Me ha supuesto una grata sorpresa y una inenarrable delicia leer Ya no quedan junglas adonde regresar, del periodista Carlos Augusto Casas, ganadora del VI Premio Wilkie Collins de Novela Negra. La historia, en principio, resulta simple: «Por eso no podía fallar —escribe Casas—. Porque las cosas simples siempre funcionan». Mateo, Teo, el Gentleman, es un septuagenario viudo y aburrido, aplastado por la monotonía y devastado por el paso de un tiempo que se consume lenta e insípidamente, triste («El tiempo, no se puede hacer. Desde que nacemos lo vamos perdiendo y no podemos recuperarlo»).
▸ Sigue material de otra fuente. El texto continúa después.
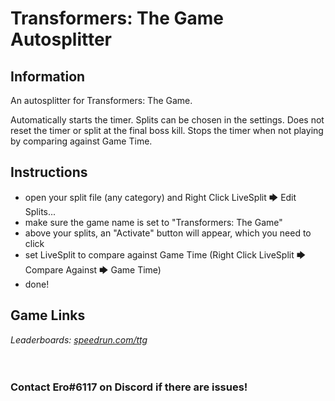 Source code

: # Transformers: The Game Autosplitter
## Information
An autosplitter for Transformers: The Game.

Automatically starts the timer. Splits can be chosen in the settings. Does not reset the timer or split at the final boss kill. Stops the timer when not playing by comparing against Game Time.
## Instructions
* open your split file (any category) and Right Click LiveSplit 🡆 Edit Splits...
* make sure the game name is set to "Transformers: The Game"
* above your splits, an "Activate" button will appear, which you need to click
* set LiveSplit to compare against Game Time (Right Click LiveSplit 🡆 Compare Against 🡆 Game Time)
* done!
## Game Links
*Leaderboards: [speedrun.com/ttg](https://speedrun.com/ttg)*
​  
​  
​
### Contact Ero#6117 on Discord if there are issues!
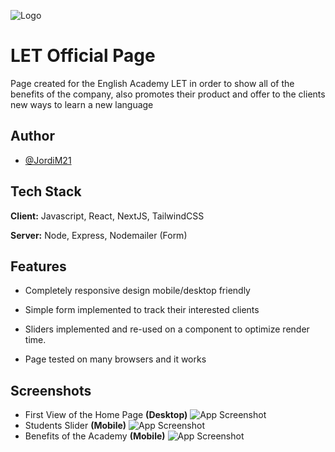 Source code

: 
![Logo](https://i.imgur.com/H0YOPJF.png)


# LET Official Page

Page created for the English Academy LET in order to show all of the benefits of the company, also promotes their product and offer to the clients new ways to learn a new language





## Author

- [@JordiM21](https://www.github.com/JordiM21)


## Tech Stack

**Client:** Javascript, React, NextJS, TailwindCSS

**Server:** Node, Express, Nodemailer (Form)


## Features

- Completely responsive design mobile/desktop friendly 

- Simple form implemented to track their interested clients 

- Sliders implemented and re-used on a component to optimize render time.

- Page tested on many browsers and it works


## Screenshots

- First View of the Home Page **(Desktop)**
![App Screenshot](https://i.imgur.com/8HeJers.png)
- Students Slider **(Mobile)**
![App Screenshot](https://i.imgur.com/skkOjId.png)
- Benefits of the Academy **(Mobile)**
![App Screenshot](https://i.imgur.com/VJ93Nww.png)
Ubicado en tamaño retablo románico, la mera razón de su existencia se reduce ya a esos jueves en los cuales contrata a una joven prostituta, Olga, con quien imagina una vida más feliz, pues «Nos mentimos una y otra vez. Es la única forma de que la vida nos resulte aceptable». El día que Olga aparece asesinada, Teo, hastiado de ver cómo el destino le arrebata todo lo que le importa, de percibirse subyugado por la ortodoxia de las reglas y los perfiles de la especie, saciado del acomodo a la inutilidad, clama venganza. Su misión lo transforma: «El espejo le devolvió el reflejo de un desconocido»; no en vano, «Planear una muerte le había dado la vida»; iniciando un ajuste de cuentas a riesgo y ventura, sin aguardar la utópica, ilusoria esperanza de una Justicia Natural: «Lo único que he conseguido teniendo paciencia es hacerme viejo mientras esperaba algo bueno de la vida. Ya no tengo tiempo para tener paciencia».

Con un lenguaje, con un estilo narrativo salvaje y descarado, directo y demoledor, ameno y absorbente, ocurrente y disipado, deleitoso y cautivador, Carlos Augusto Casas, nos fascina e hipnotiza con la historia de una venganza que, en verdad, son cuatro; si bien las restantes gravitan, cuales satélites, en torno a la principal, a una primigenia venganza, la cual, como mortero para bastimento, adhiere todas las demás. Una historia desarrollada con maestría, excepcional talento, mediante el empleo para la acción de un ritmo frenético, asfixiante, estimulante, que envicia al lector al poco de mimetizarse con la tonalidad de unos personajes diseñados con plumilla y moldeados en el torno de un diestro alfarero atento al detalle.

Pero ¿se trata en efecto de una historia de venganzas? El lector que goce del privilegio de saborear esta novela pronto captará la sazón en su trasfondo, que la vejez no es el final, si la fatiga deja de potenciar la achacosa imagen arrojada por aquel espejo; que todavía se puede luchar y vencer, soñar y complacer, ser útil… y peligroso: «Eso es lo peor de hacerse viejo, que te vuelves inofensivo para el resto del mundo. Y me jode, no veas cómo me jode». Es esa vitalidad y energía apasionadas y contagiosas: «Joder, Gentleman, eres un asesino… la madre que te parió, qué envidia». Es ese despertar interior a la libertad, a que cualquier cosa es posible, si renegamos del hecho de sentirnos las víctimas del mundo, del tiempo, del destino, del sino, de la fortuna, de la providencia, de la casualidad, de la vida, y nos convertimos en sus verdugos: «Sí, el viejo tenía que reconocer que era mucho más feliz […] incluso, pensaba que más libre. Todo se lo debía al momento en que descubrió que el mundo se veía mucho más claro cuando estás detrás de un revolver».